Extracted records:
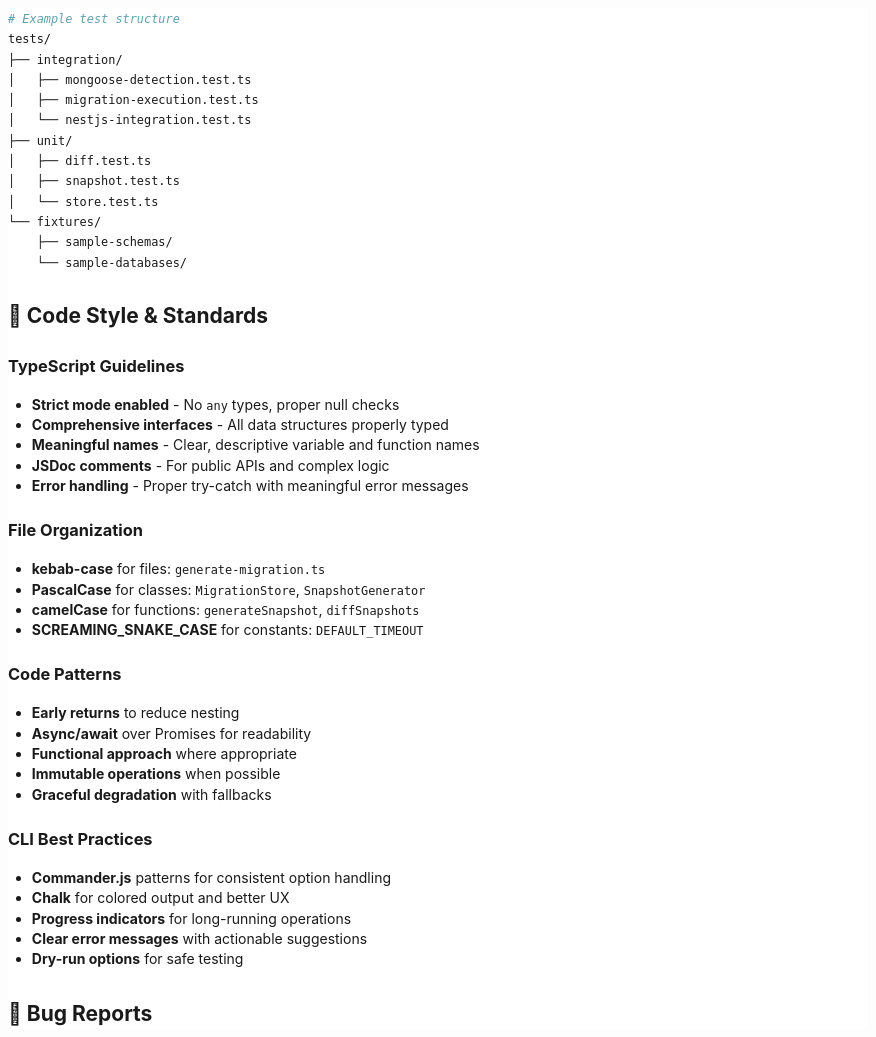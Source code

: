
 ```bash
# Example test structure
tests/
├── integration/
│   ├── mongoose-detection.test.ts
│   ├── migration-execution.test.ts
│   └── nestjs-integration.test.ts
├── unit/
│   ├── diff.test.ts
│   ├── snapshot.test.ts
│   └── store.test.ts
└── fixtures/
    ├── sample-schemas/
    └── sample-databases/
```

## 📝 Code Style & Standards

### TypeScript Guidelines

- **Strict mode enabled** - No `any` types, proper null checks
- **Comprehensive interfaces** - All data structures properly typed
- **Meaningful names** - Clear, descriptive variable and function names
- **JSDoc comments** - For public APIs and complex logic
- **Error handling** - Proper try-catch with meaningful error messages

### File Organization

- **kebab-case** for files: `generate-migration.ts`
- **PascalCase** for classes: `MigrationStore`, `SnapshotGenerator`
- **camelCase** for functions: `generateSnapshot`, `diffSnapshots`
- **SCREAMING_SNAKE_CASE** for constants: `DEFAULT_TIMEOUT`

### Code Patterns

- **Early returns** to reduce nesting
- **Async/await** over Promises for readability
- **Functional approach** where appropriate
- **Immutable operations** when possible
- **Graceful degradation** with fallbacks

### CLI Best Practices

- **Commander.js** patterns for consistent option handling
- **Chalk** for colored output and better UX
- **Progress indicators** for long-running operations
- **Clear error messages** with actionable suggestions
- **Dry-run options** for safe testing

## 🐛 Bug Reports
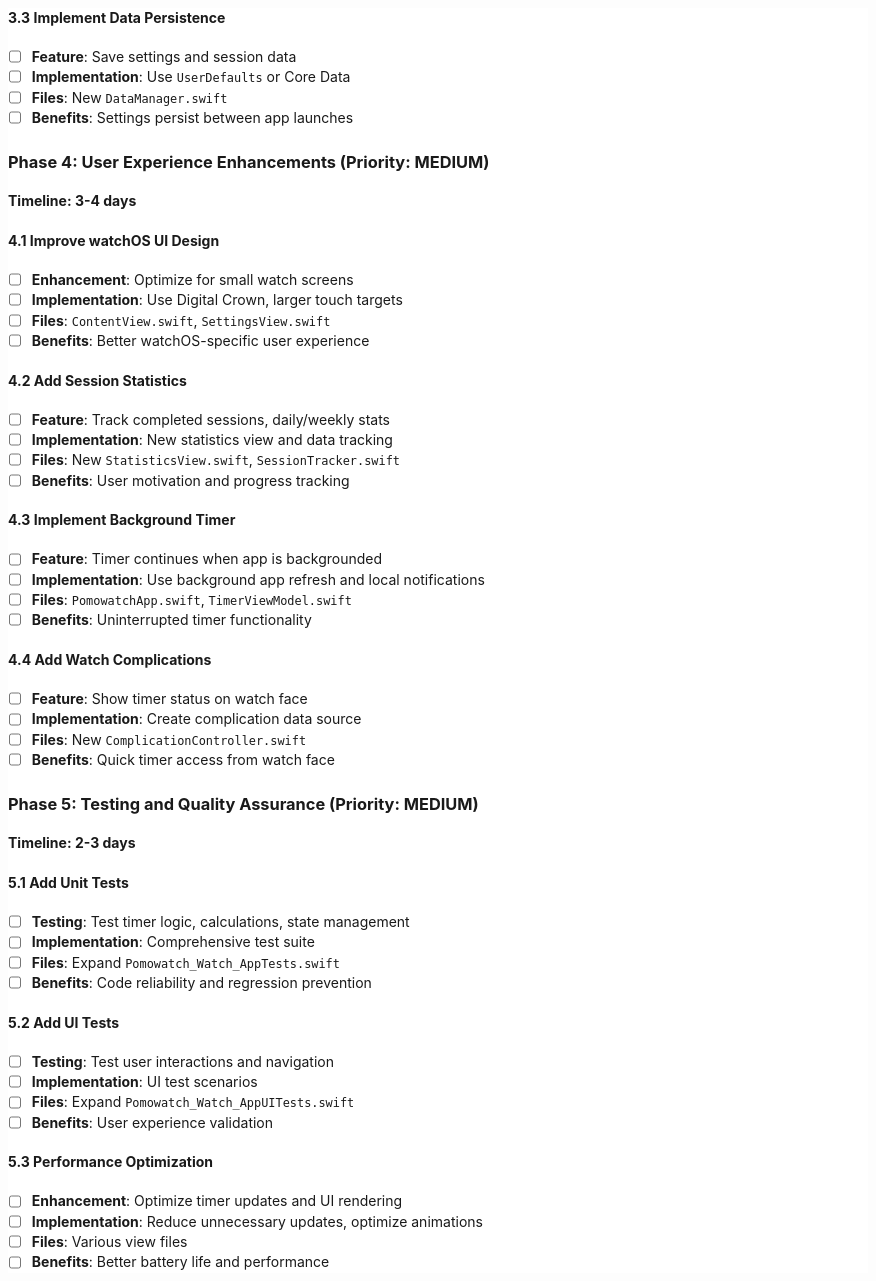 #### 3.3 Implement Data Persistence
- [ ] **Feature**: Save settings and session data
- [ ] **Implementation**: Use `UserDefaults` or Core Data
- [ ] **Files**: New `DataManager.swift`
- [ ] **Benefits**: Settings persist between app launches

### Phase 4: User Experience Enhancements (Priority: MEDIUM)
**Timeline: 3-4 days**

#### 4.1 Improve watchOS UI Design
- [ ] **Enhancement**: Optimize for small watch screens
- [ ] **Implementation**: Use Digital Crown, larger touch targets
- [ ] **Files**: `ContentView.swift`, `SettingsView.swift`
- [ ] **Benefits**: Better watchOS-specific user experience

#### 4.2 Add Session Statistics
- [ ] **Feature**: Track completed sessions, daily/weekly stats
- [ ] **Implementation**: New statistics view and data tracking
- [ ] **Files**: New `StatisticsView.swift`, `SessionTracker.swift`
- [ ] **Benefits**: User motivation and progress tracking

#### 4.3 Implement Background Timer
- [ ] **Feature**: Timer continues when app is backgrounded
- [ ] **Implementation**: Use background app refresh and local notifications
- [ ] **Files**: `PomowatchApp.swift`, `TimerViewModel.swift`
- [ ] **Benefits**: Uninterrupted timer functionality

#### 4.4 Add Watch Complications
- [ ] **Feature**: Show timer status on watch face
- [ ] **Implementation**: Create complication data source
- [ ] **Files**: New `ComplicationController.swift`
- [ ] **Benefits**: Quick timer access from watch face

### Phase 5: Testing and Quality Assurance (Priority: MEDIUM)
**Timeline: 2-3 days**

#### 5.1 Add Unit Tests
- [ ] **Testing**: Test timer logic, calculations, state management
- [ ] **Implementation**: Comprehensive test suite
- [ ] **Files**: Expand `Pomowatch_Watch_AppTests.swift`
- [ ] **Benefits**: Code reliability and regression prevention

#### 5.2 Add UI Tests
- [ ] **Testing**: Test user interactions and navigation
- [ ] **Implementation**: UI test scenarios
- [ ] **Files**: Expand `Pomowatch_Watch_AppUITests.swift`
- [ ] **Benefits**: User experience validation

#### 5.3 Performance Optimization
- [ ] **Enhancement**: Optimize timer updates and UI rendering
- [ ] **Implementation**: Reduce unnecessary updates, optimize animations
- [ ] **Files**: Various view files
- [ ] **Benefits**: Better battery life and performance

Exercise requirements – Print every line above exactly as given, but not the pictures.

Answer area –
Source code

:
 ```bash
# Example test structure
tests/
├── integration/
│   ├── mongoose-detection.test.ts
│   ├── migration-execution.test.ts
│   └── nestjs-integration.test.ts
├── unit/
│   ├── diff.test.ts
│   ├── snapshot.test.ts
│   └── store.test.ts
└── fixtures/
    ├── sample-schemas/
    └── sample-databases/
```

## 📝 Code Style & Standards

### TypeScript Guidelines

- **Strict mode enabled** - No `any` types, proper null checks
- **Comprehensive interfaces** - All data structures properly typed
- **Meaningful names** - Clear, descriptive variable and function names
- **JSDoc comments** - For public APIs and complex logic
- **Error handling** - Proper try-catch with meaningful error messages

### File Organization

- **kebab-case** for files: `generate-migration.ts`
- **PascalCase** for classes: `MigrationStore`, `SnapshotGenerator`
- **camelCase** for functions: `generateSnapshot`, `diffSnapshots`
- **SCREAMING_SNAKE_CASE** for constants: `DEFAULT_TIMEOUT`

### Code Patterns

- **Early returns** to reduce nesting
- **Async/await** over Promises for readability
- **Functional approach** where appropriate
- **Immutable operations** when possible
- **Graceful degradation** with fallbacks

### CLI Best Practices

- **Commander.js** patterns for consistent option handling
- **Chalk** for colored output and better UX
- **Progress indicators** for long-running operations
- **Clear error messages** with actionable suggestions
- **Dry-run options** for safe testing

## 🐛 Bug Reports
 #### 3.3 Implement Data Persistence
- [ ] **Feature**: Save settings and session data
- [ ] **Implementation**: Use `UserDefaults` or Core Data
- [ ] **Files**: New `DataManager.swift`
- [ ] **Benefits**: Settings persist between app launches

### Phase 4: User Experience Enhancements (Priority: MEDIUM)
**Timeline: 3-4 days**

#### 4.1 Improve watchOS UI Design
- [ ] **Enhancement**: Optimize for small watch screens
- [ ] **Implementation**: Use Digital Crown, larger touch targets
- [ ] **Files**: `ContentView.swift`, `SettingsView.swift`
- [ ] **Benefits**: Better watchOS-specific user experience

#### 4.2 Add Session Statistics
- [ ] **Feature**: Track completed sessions, daily/weekly stats
- [ ] **Implementation**: New statistics view and data tracking
- [ ] **Files**: New `StatisticsView.swift`, `SessionTracker.swift`
- [ ] **Benefits**: User motivation and progress tracking

#### 4.3 Implement Background Timer
- [ ] **Feature**: Timer continues when app is backgrounded
- [ ] **Implementation**: Use background app refresh and local notifications
- [ ] **Files**: `PomowatchApp.swift`, `TimerViewModel.swift`
- [ ] **Benefits**: Uninterrupted timer functionality

#### 4.4 Add Watch Complications
- [ ] **Feature**: Show timer status on watch face
- [ ] **Implementation**: Create complication data source
- [ ] **Files**: New `ComplicationController.swift`
- [ ] **Benefits**: Quick timer access from watch face

### Phase 5: Testing and Quality Assurance (Priority: MEDIUM)
**Timeline: 2-3 days**

#### 5.1 Add Unit Tests
- [ ] **Testing**: Test timer logic, calculations, state management
- [ ] **Implementation**: Comprehensive test suite
- [ ] **Files**: Expand `Pomowatch_Watch_AppTests.swift`
- [ ] **Benefits**: Code reliability and regression prevention

#### 5.2 Add UI Tests
- [ ] **Testing**: Test user interactions and navigation
- [ ] **Implementation**: UI test scenarios
- [ ] **Files**: Expand `Pomowatch_Watch_AppUITests.swift`
- [ ] **Benefits**: User experience validation

#### 5.3 Performance Optimization
- [ ] **Enhancement**: Optimize timer updates and UI rendering
- [ ] **Implementation**: Reduce unnecessary updates, optimize animations
- [ ] **Files**: Various view files
- [ ] **Benefits**: Better battery life and performance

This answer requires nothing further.